Edifício poupa energia em vez de a gastar



Ambiente. Numa época em que a poupança de energia e as formas alternativas de a obter estão na ordem do dia, a Bouygues inventou um imóvel que produz mais electricidade do que aquela que consome. É em Paris, mas amanhã pode ser em qualquer lado

Tecnologia garante conforto sem recurso a ar condicionado

Imagine um edifício de sete andares, com 23 300 metros quadrados de área útil. Lá dentro estão 1100 pessoas a trabalhar ao mesmo tempo, a maior parte delas ligada ao computador. Tudo isto num país onde o Inverno é frio e há fortes possibilidades de ocorrência de Verões escaldantes. Qual o gasto de energia diário de um ambiente destes? A resposta é: nenhum.

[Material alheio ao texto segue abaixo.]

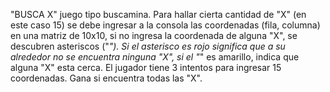 "BUSCA X" juego tipo buscamina. Para hallar cierta cantidad de "X" (en este caso 15) se debe ingresar a 
la consola las coordenadas (fila, columna) en una matriz de 10x10, si no ingresa la coordenada de alguna "X", se descubren
asteriscos ("*"). Si el asterisco es rojo significa que a su alrededor no se encuentra ninguna "X", si el "*" es amarillo,
indica que alguna "X" esta cerca. El jugador tiene 3 intentos para ingresar 15 coordenadas. Gana si encuentra todas las "X". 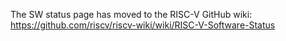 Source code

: The SW status page has moved to the RISC-V GitHub wiki: https://github.com/riscv/riscv-wiki/wiki/RISC-V-Software-Status
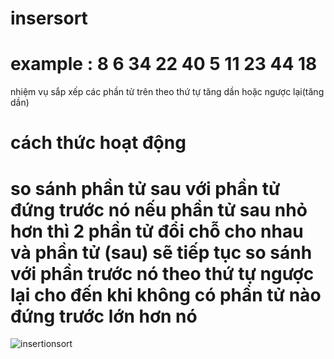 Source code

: # insersort
# example : 8 6 34 22 40 5 11 23 44 18 
 nhiệm vụ sắp xếp các phần tử trên theo thứ tự tăng dần hoặc ngược lại(tăng dần)
 # cách thức hoạt động
 # so sánh phần tử sau với phần tử đứng trước nó nếu phần tử sau nhỏ hơn thì 2 phần tử đổi chỗ cho nhau và phần tử (sau) sẽ tiếp tục so sánh với phần trước nó theo thứ tự ngược lại cho đến khi không có phần tử nào đứng trước lớn hơn nó

 
![insertionsort](https://user-images.githubusercontent.com/89003971/130929303-af524a0a-e819-48d3-aa6a-cd695f5c98a8.png)


 
 

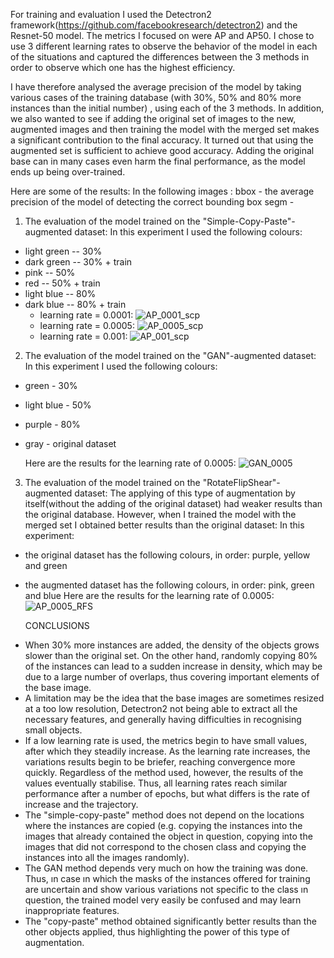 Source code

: For training and evaluation I used the Detectron2 framework(https://github.com/facebookresearch/detectron2) and the Resnet-50 model. The metrics I focused on were AP and AP50. I chose to use 3 different learning rates to observe the behavior of the model in each of the situations and captured the differences between the 3 methods in order to observe which one has the highest efficiency.

I have therefore analysed the average precision of the model by taking various cases of the training database (with 30%, 50% and 80% more instances than the initial number) , using each of the 3 methods. In addition, we also wanted to see if adding the original set of images to the new, augmented images and then training the model with the merged set makes a significant contribution to the final accuracy. It turned out that using the augmented set is sufficient to achieve good accuracy. Adding the original base can in many cases even harm the final performance, as the model ends up being over-trained. 

Here are some of the results: 
In the following images :
bbox - the average precision of the model of detecting the correct bounding box
segm - 
1.  The evaluation of the model trained on the "Simple-Copy-Paste"-augmented dataset:
In this experiment I used the following colours:
* light green -- 30%
* dark green -- 30% + train
* pink -- 50%  
* red -- 50% + train
* light blue -- 80%
* dark blue -- 80% + train
    - learning rate = 0.0001:
  ![AP_0001_scp](https://github.com/RalucaVidrasc/Object-generating-system/assets/105721568/4b97f70b-812a-4b02-806b-ebbebcb3e015)
    - learning  rate = 0.0005:
  ![AP_0005_scp](https://github.com/RalucaVidrasc/Object-generating-system/assets/105721568/57a10a69-40fc-476a-ad18-04cdeefcafc2)
    - learning rate = 0.001:
  ![AP_001_scp](https://github.com/RalucaVidrasc/Object-generating-system/assets/105721568/b5e8e25a-7d53-431e-a545-c06c8bcfbada)
2. The evaluation of the model trained on the "GAN"-augmented dataset:
  In this experiment I used the following colours:
  * green - 30%
  * light blue - 50%
  * purple - 80%
  * gray - original dataset
    
       Here are the results for the learning rate of 0.0005:
  ![GAN_0005](https://github.com/RalucaVidrasc/Object-generating-system/assets/105721568/ee449f1f-32a0-442c-8186-b53b1b9748d7)

3. The evaluation of the model trained on the "RotateFlipShear"-augmented dataset:
   The applying of this type of augmentation by itself(without the adding of the original dataset) had weaker results than the original database. However, when I trained the model with the merged set I obtained better results than the original dataset:
  In this experiment:
* the original dataset has the following colours, in order: purple, yellow and green
* the augmented dataset has the following colours, in order: pink, green and blue
      Here are the results for the learning rate of 0.0005:
![AP_0005_RFS](https://github.com/RalucaVidrasc/Object-generating-system/assets/105721568/cd329e6a-738e-48dc-b442-0a762a8a4425)

    CONCLUSIONS
- When 30% more instances are added, the density of the objects grows slower than the original set. On the other hand, randomly copying 80% of the instances can lead to a sudden increase in density, which may be due to a large number of overlaps, thus covering important elements of the base image.
- A limitation may be the idea that the base images are sometimes resized at a too low resolution, Detectron2 not being able to extract all the necessary features, and generally having difficulties in recognising small objects.
- If a low learning rate is used, the metrics begin to have small values, after which they steadily increase. As the learning rate increases, the variations results begin to be briefer, reaching convergence more quickly. Regardless of the method used, however, the results of the values eventually stabilise. Thus, all learning rates reach similar performance after a number of epochs, but what differs is the rate of increase and the trajectory.
- The "simple-copy-paste" method does not depend on the locations where the instances are copied (e.g. copying the instances into the images that already contained the object in question, copying into the images that did not correspond to the chosen class and copying the instances into all the images randomly).
- The GAN method depends very much on how the training was done. Thus, ın case ın which the masks of the instances offered for training are uncertain and show various variations not specific to the class ın question, the trained model very easily be confused and may learn inappropriate features.
- The "copy-paste" method obtained significantly better results than the other objects applied, thus highlighting the power of this type of augmentation.


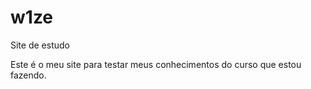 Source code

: # w1ze
Site de estudo


Este é o meu site para testar meus conhecimentos do curso que estou fazendo.
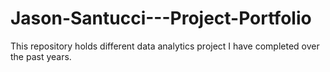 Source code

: # Jason-Santucci---Project-Portfolio
This repository holds different data analytics project I have completed over the past years. 
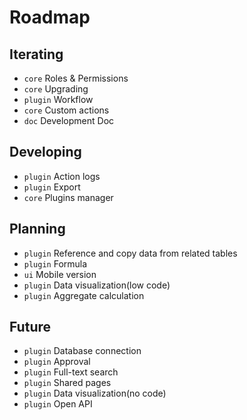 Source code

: # Roadmap

## Iterating

- `core` Roles & Permissions
- `core` Upgrading
- `plugin` Workflow
- `core` Custom actions
- `doc` Development Doc

## Developing

- `plugin` Action logs
- `plugin` Export
- `core` Plugins manager

## Planning

- `plugin` Reference and copy data from related tables
- `plugin` Formula
- `ui` Mobile version
- `plugin` Data visualization(low code)
- `plugin` Aggregate calculation

## Future

- `plugin` Database connection
- `plugin` Approval
- `plugin` Full-text search
- `plugin` Shared pages
- `plugin` Data visualization(no code)
- `plugin` Open API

A ficção vai virar realidade no último trimestre de 2010, quando a Bouygues, um dos maiores grupos europeus de construção e promoção imobiliária, der por terminado o Green Office.

Situado nos limites da cidade de Paris, junto à floresta de Meudon, o edifício que vai acolher parte da estrutura da empresa que o desenhou e perspectivou, bem como outras que já se mostraram interessadas, está "cercado" de 4200 m2 de painéis fotovoltaicos que são responsáveis por 50% da energia produzida no edifício. A metade restante é obtida numa central de co-geração existente no Green Office.

Acontece que o edifício não precisa de toda a energia produzida desta forma endógena. Acontece também que, em França, é economicamente mais vantajoso vender energia produzida com recurso ao Sol do que armazená-la para utilização própria. Por isso, a Bouygues já acordou com a UDF (concessionária da rede eléctrica) a venda do que sobrar.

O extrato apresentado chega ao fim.